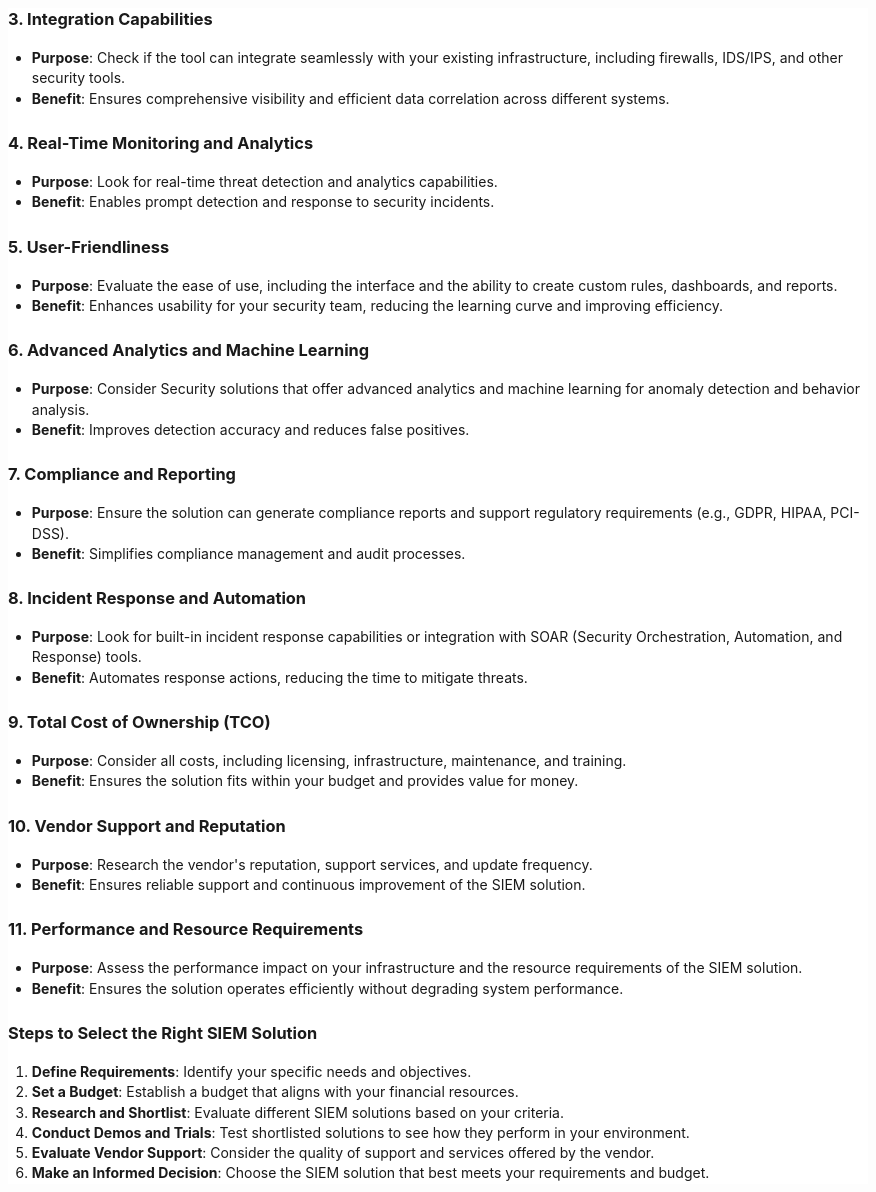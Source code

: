 ### 3. **Integration Capabilities**
   - **Purpose**: Check if the tool can integrate seamlessly with your existing infrastructure, including firewalls, IDS/IPS, and other security tools.
   - **Benefit**: Ensures comprehensive visibility and efficient data correlation across different systems.

### 4. **Real-Time Monitoring and Analytics**
   - **Purpose**: Look for real-time threat detection and analytics capabilities.
   - **Benefit**: Enables prompt detection and response to security incidents.

### 5. **User-Friendliness**
   - **Purpose**: Evaluate the ease of use, including the interface and the ability to create custom rules, dashboards, and reports.
   - **Benefit**: Enhances usability for your security team, reducing the learning curve and improving efficiency.

### 6. **Advanced Analytics and Machine Learning**
   - **Purpose**: Consider Security solutions that offer advanced analytics and machine learning for anomaly detection and behavior analysis.
   - **Benefit**: Improves detection accuracy and reduces false positives.

### 7. **Compliance and Reporting**
   - **Purpose**: Ensure the solution can generate compliance reports and support regulatory requirements (e.g., GDPR, HIPAA, PCI-DSS).
   - **Benefit**: Simplifies compliance management and audit processes.

### 8. **Incident Response and Automation**
   - **Purpose**: Look for built-in incident response capabilities or integration with SOAR (Security Orchestration, Automation, and Response) tools.
   - **Benefit**: Automates response actions, reducing the time to mitigate threats.

### 9. **Total Cost of Ownership (TCO)**
   - **Purpose**: Consider all costs, including licensing, infrastructure, maintenance, and training.
   - **Benefit**: Ensures the solution fits within your budget and provides value for money.

### 10. **Vendor Support and Reputation**
   - **Purpose**: Research the vendor's reputation, support services, and update frequency.
   - **Benefit**: Ensures reliable support and continuous improvement of the SIEM solution.

### 11. **Performance and Resource Requirements**
   - **Purpose**: Assess the performance impact on your infrastructure and the resource requirements of the SIEM solution.
   - **Benefit**: Ensures the solution operates efficiently without degrading system performance.

### Steps to Select the Right SIEM Solution

1. **Define Requirements**: Identify your specific needs and objectives.
2. **Set a Budget**: Establish a budget that aligns with your financial resources.
3. **Research and Shortlist**: Evaluate different SIEM solutions based on your criteria.
4. **Conduct Demos and Trials**: Test shortlisted solutions to see how they perform in your environment.
5. **Evaluate Vendor Support**: Consider the quality of support and services offered by the vendor.
6. **Make an Informed Decision**: Choose the SIEM solution that best meets your requirements and budget.
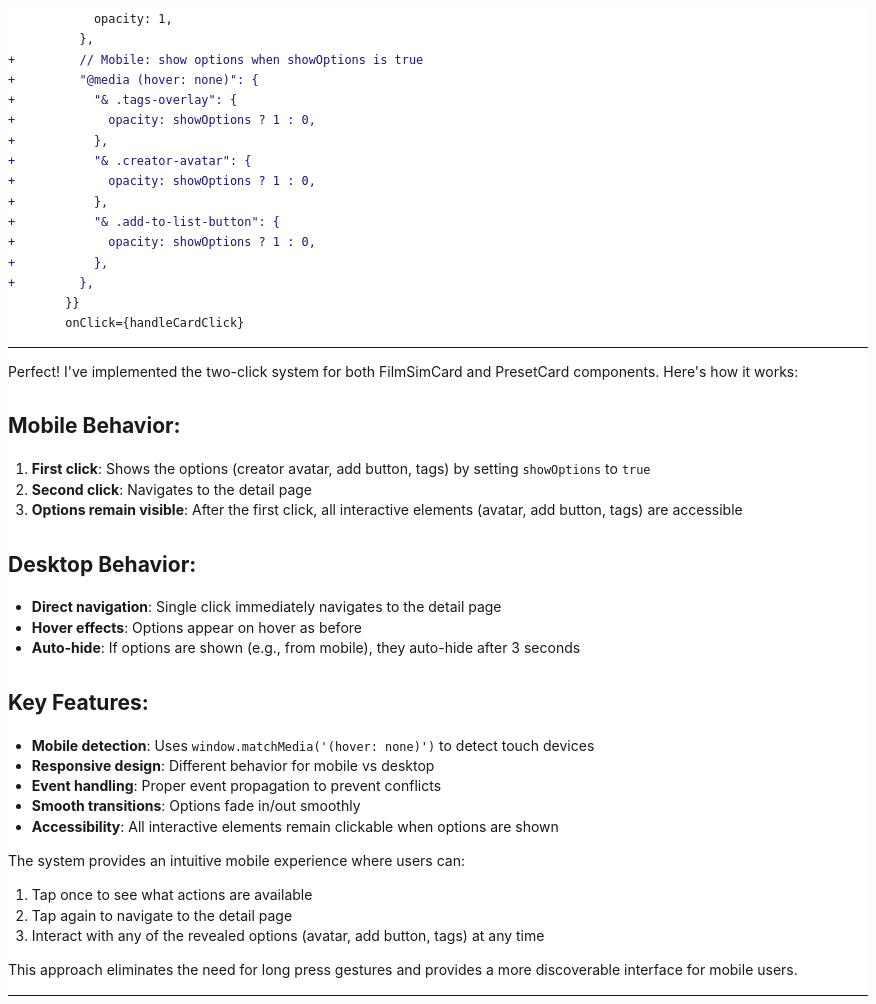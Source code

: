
 ```diff
            opacity: 1,
          },
+         // Mobile: show options when showOptions is true
+         "@media (hover: none)": {
+           "& .tags-overlay": {
+             opacity: showOptions ? 1 : 0,
+           },
+           "& .creator-avatar": {
+             opacity: showOptions ? 1 : 0,
+           },
+           "& .add-to-list-button": {
+             opacity: showOptions ? 1 : 0,
+           },
+         },
        }}
        onClick={handleCardClick}
```

---

Perfect! I've implemented the two-click system for both FilmSimCard and PresetCard components. Here's how it works:

## Mobile Behavior:
1. **First click**: Shows the options (creator avatar, add button, tags) by setting `showOptions` to `true`
2. **Second click**: Navigates to the detail page
3. **Options remain visible**: After the first click, all interactive elements (avatar, add button, tags) are accessible

## Desktop Behavior:
- **Direct navigation**: Single click immediately navigates to the detail page
- **Hover effects**: Options appear on hover as before
- **Auto-hide**: If options are shown (e.g., from mobile), they auto-hide after 3 seconds

## Key Features:
- **Mobile detection**: Uses `window.matchMedia('(hover: none)')` to detect touch devices
- **Responsive design**: Different behavior for mobile vs desktop
- **Event handling**: Proper event propagation to prevent conflicts
- **Smooth transitions**: Options fade in/out smoothly
- **Accessibility**: All interactive elements remain clickable when options are shown

The system provides an intuitive mobile experience where users can:
1. Tap once to see what actions are available
2. Tap again to navigate to the detail page
3. Interact with any of the revealed options (avatar, add button, tags) at any time

This approach eliminates the need for long press gestures and provides a more discoverable interface for mobile users.

---

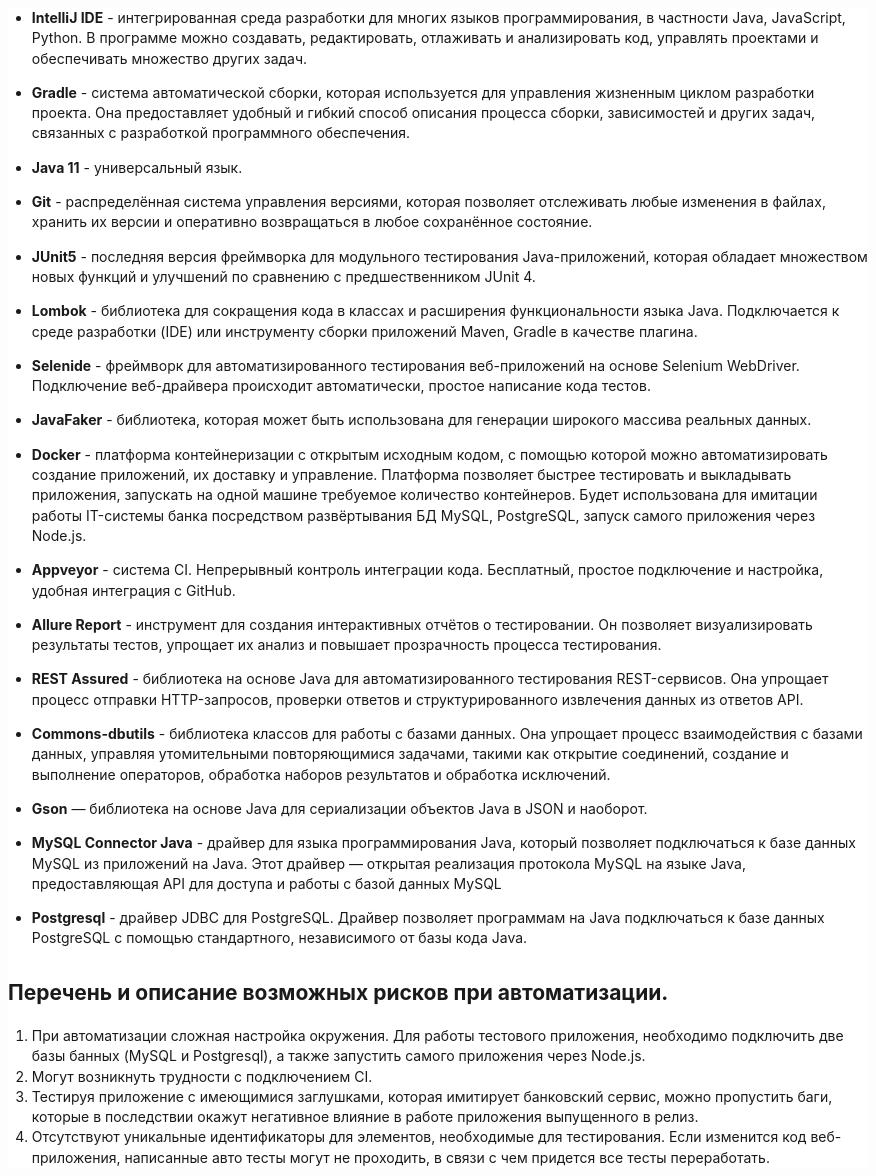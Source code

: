 * **IntelliJ IDE** - интегрированная среда разработки для многих языков программирования, в частности Java, JavaScript, Python. В программе можно создавать, редактировать, отлаживать и анализировать код, управлять проектами и обеспечивать множество других задач.

*	**Gradle** - система автоматической сборки, которая используется для управления жизненным циклом разработки проекта. Она предоставляет удобный и гибкий способ описания процесса сборки, зависимостей и других задач, связанных с разработкой программного обеспечения.

*	**Java 11** - универсальный язык. 

*	**Git** - распределённая система управления версиями, которая позволяет отслеживать любые изменения в файлах, хранить их версии и оперативно возвращаться в любое сохранённое состояние.

*	**JUnit5** - последняя версия фреймворка для модульного тестирования Java-приложений, которая обладает множеством новых функций и улучшений по сравнению с предшественником JUnit 4. 

*	**Lombok** - библиотека для сокращения кода в классах и расширения функциональности языка Java. Подключается к среде разработки (IDE) или инструменту сборки приложений Maven, Gradle в качестве плагина.

* **Selenide** - фреймворк для автоматизированного тестирования веб-приложений на основе Selenium WebDriver. Подключение веб-драйвера происходит автоматически, простое написание кода тестов.

*	**JavaFaker** - библиотека, которая может быть использована для генерации широкого массива реальных данных.

* **Docker** - платформа контейнеризации с открытым исходным кодом, с помощью которой можно автоматизировать создание приложений, их доставку и управление. Платформа позволяет быстрее тестировать и выкладывать приложения, запускать на одной машине требуемое количество контейнеров. Будет использована для имитации работы IT-системы банка посредством развёртывания БД MySQL, PostgreSQL, запуск самого приложения через Node.js.

*	**Appveyor** - система CI. Непрерывный контроль интеграции кода. Бесплатный, простое подключение и настройка, удобная интеграция с GitHub.

*	**Allure Report** - инструмент для создания интерактивных отчётов о тестировании. Он позволяет визуализировать результаты тестов, упрощает их анализ и повышает прозрачность процесса тестирования.

*	**REST Assured** - библиотека на основе Java для автоматизированного тестирования REST-сервисов. Она упрощает процесс отправки HTTP-запросов, проверки ответов и структурированного извлечения данных из ответов API.

* **Commons-dbutils** - библиотека классов для работы с базами данных. Она упрощает процесс взаимодействия с базами данных, управляя утомительными повторяющимися задачами, такими как открытие соединений, создание и выполнение операторов, обработка наборов результатов и обработка исключений.

*	**Gson** — библиотека на основе Java для сериализации объектов Java в JSON и наоборот.

*	**MySQL Connector Java** - драйвер для языка программирования Java, который позволяет подключаться к базе данных MySQL из приложений на Java. Этот драйвер — открытая реализация протокола MySQL на языке Java, предоставляющая API для доступа и работы с базой данных MySQL

*	**Postgresql** - драйвер JDBC для PostgreSQL. Драйвер позволяет программам на Java подключаться к базе данных PostgreSQL с помощью стандартного, независимого от базы кода Java. 

## Перечень и описание возможных рисков при автоматизации.

1.	При автоматизации сложная настройка окружения. Для работы тестового приложения, необходимо подключить две базы банных (MySQL и Postgresql), а также запустить самого приложения через Node.js.
2.	Могут возникнуть трудности с подключением CI.
3.	Тестируя приложение с имеющимися заглушками, которая имитирует банковский сервис, можно пропустить баги, которые в последствии окажут негативное влияние в работе приложения выпущенного в релиз.
4.	Отсутствуют уникальные идентификаторы для элементов, необходимые для тестирования. Если изменится код веб-приложения, написанные авто тесты могут не проходить, в связи с чем придется все тесты переработать.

################

**Your instructions**: Copy out all lines above that include the string "самого".

**Written answer**:
* **Docker** - платформа контейнеризации с открытым исходным кодом, с помощью которой можно автоматизировать создание приложений, их доставку и управление. Платформа позволяет быстрее тестировать и выкладывать приложения, запускать на одной машине требуемое количество контейнеров. Будет использована для имитации работы IT-системы банка посредством развёртывания БД MySQL, PostgreSQL, запуск самого приложения через Node.js.
1.	При автоматизации сложная настройка окружения. Для работы тестового приложения, необходимо подключить две базы банных (MySQL и Postgresql), а также запустить самого приложения через Node.js.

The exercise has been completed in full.